Print the lines below word for word, beginning with the first and ending with the line that holds "- Provide the", and skip every picture.

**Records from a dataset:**
━━━━━━━━━━

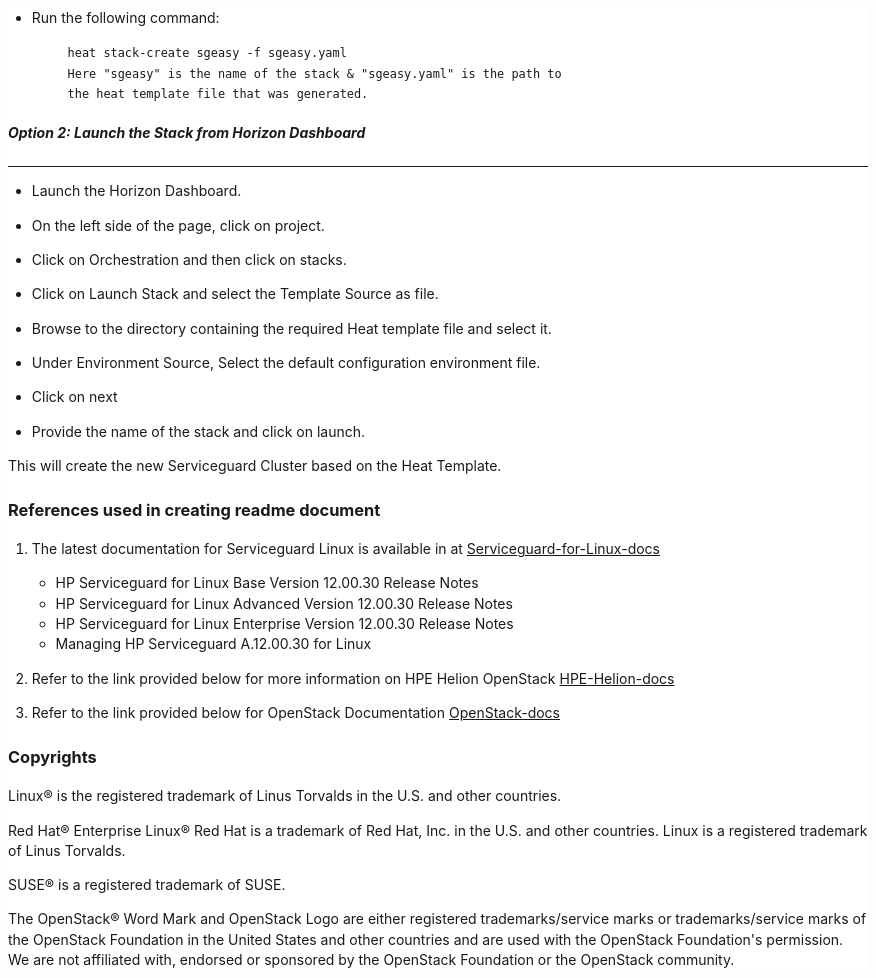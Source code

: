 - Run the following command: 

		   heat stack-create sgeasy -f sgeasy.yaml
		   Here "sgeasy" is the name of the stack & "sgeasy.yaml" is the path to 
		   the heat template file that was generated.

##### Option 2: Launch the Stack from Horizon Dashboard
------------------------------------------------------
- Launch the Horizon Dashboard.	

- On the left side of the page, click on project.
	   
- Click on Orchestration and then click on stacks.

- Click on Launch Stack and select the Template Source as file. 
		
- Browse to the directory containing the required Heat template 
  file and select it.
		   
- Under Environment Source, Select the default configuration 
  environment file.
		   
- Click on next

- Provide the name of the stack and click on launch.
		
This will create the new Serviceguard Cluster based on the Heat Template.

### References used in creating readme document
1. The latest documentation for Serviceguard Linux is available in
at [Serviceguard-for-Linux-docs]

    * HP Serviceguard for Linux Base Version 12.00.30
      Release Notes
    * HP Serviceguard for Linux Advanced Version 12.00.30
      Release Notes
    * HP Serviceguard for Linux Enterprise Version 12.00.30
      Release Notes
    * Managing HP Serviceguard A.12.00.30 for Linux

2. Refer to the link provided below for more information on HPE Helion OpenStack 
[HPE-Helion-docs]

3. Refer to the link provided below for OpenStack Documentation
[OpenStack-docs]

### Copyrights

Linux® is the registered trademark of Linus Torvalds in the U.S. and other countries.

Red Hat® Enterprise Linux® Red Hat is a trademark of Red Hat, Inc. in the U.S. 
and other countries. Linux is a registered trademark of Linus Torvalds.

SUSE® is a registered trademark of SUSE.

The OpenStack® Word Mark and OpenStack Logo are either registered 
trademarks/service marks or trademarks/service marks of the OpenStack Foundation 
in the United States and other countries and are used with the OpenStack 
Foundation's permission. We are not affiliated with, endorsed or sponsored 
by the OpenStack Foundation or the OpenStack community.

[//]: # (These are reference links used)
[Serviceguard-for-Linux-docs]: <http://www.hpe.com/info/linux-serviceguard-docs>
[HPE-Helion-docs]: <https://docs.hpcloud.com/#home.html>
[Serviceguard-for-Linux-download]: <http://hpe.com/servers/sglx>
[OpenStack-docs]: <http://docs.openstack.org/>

━━━━━━━━━━

**EXPECTED OUTPUT:**
Source code

: - Run the following command: 

		   heat stack-create sgeasy -f sgeasy.yaml
		   Here "sgeasy" is the name of the stack & "sgeasy.yaml" is the path to 
		   the heat template file that was generated.

##### Option 2: Launch the Stack from Horizon Dashboard
------------------------------------------------------
- Launch the Horizon Dashboard.	

- On the left side of the page, click on project.
	   
- Click on Orchestration and then click on stacks.

- Click on Launch Stack and select the Template Source as file. 
		
- Browse to the directory containing the required Heat template 
  file and select it.
		   
- Under Environment Source, Select the default configuration 
  environment file.
		   
- Click on next

- Provide the name of the stack and click on launch.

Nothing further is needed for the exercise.